- **TASK GOAL**:
Your response should consist of the full data, set down exactly.

━━━

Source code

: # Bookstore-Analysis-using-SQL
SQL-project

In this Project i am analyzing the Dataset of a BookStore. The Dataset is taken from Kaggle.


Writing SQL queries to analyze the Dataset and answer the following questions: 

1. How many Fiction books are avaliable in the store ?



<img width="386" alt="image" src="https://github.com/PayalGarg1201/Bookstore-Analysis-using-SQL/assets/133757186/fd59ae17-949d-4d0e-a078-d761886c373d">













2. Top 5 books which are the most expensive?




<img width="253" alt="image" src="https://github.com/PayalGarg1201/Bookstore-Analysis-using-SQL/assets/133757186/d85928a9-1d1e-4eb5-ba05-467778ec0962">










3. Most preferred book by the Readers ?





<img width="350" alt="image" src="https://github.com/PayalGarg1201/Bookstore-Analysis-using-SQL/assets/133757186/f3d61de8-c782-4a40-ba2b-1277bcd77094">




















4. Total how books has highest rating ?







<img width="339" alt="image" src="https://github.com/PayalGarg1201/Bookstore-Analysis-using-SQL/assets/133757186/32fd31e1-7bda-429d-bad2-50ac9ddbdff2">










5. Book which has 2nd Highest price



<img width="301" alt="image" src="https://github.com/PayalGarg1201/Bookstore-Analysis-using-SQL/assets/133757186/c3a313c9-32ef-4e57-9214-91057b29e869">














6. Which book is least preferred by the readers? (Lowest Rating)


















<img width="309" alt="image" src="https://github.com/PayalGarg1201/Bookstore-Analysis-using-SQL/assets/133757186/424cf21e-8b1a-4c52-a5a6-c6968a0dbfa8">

━━━

- **OUTPUT OF THE TASK**:
Source code

: # Bookstore-Analysis-using-SQL
SQL-project

In this Project i am analyzing the Dataset of a BookStore. The Dataset is taken from Kaggle.


Writing SQL queries to analyze the Dataset and answer the following questions: 

1. How many Fiction books are avaliable in the store ?



<img width="386" alt="image" src="https://github.com/PayalGarg1201/Bookstore-Analysis-using-SQL/assets/133757186/fd59ae17-949d-4d0e-a078-d761886c373d">













2. Top 5 books which are the most expensive?




<img width="253" alt="image" src="https://github.com/PayalGarg1201/Bookstore-Analysis-using-SQL/assets/133757186/d85928a9-1d1e-4eb5-ba05-467778ec0962">










3. Most preferred book by the Readers ?





<img width="350" alt="image" src="https://github.com/PayalGarg1201/Bookstore-Analysis-using-SQL/assets/133757186/f3d61de8-c782-4a40-ba2b-1277bcd77094">




















4. Total how books has highest rating ?







<img width="339" alt="image" src="https://github.com/PayalGarg1201/Bookstore-Analysis-using-SQL/assets/133757186/32fd31e1-7bda-429d-bad2-50ac9ddbdff2">










5. Book which has 2nd Highest price



<img width="301" alt="image" src="https://github.com/PayalGarg1201/Bookstore-Analysis-using-SQL/assets/133757186/c3a313c9-32ef-4e57-9214-91057b29e869">














6. Which book is least preferred by the readers? (Lowest Rating)


















<img width="309" alt="image" src="https://github.com/PayalGarg1201/Bookstore-Analysis-using-SQL/assets/133757186/424cf21e-8b1a-4c52-a5a6-c6968a0dbfa8">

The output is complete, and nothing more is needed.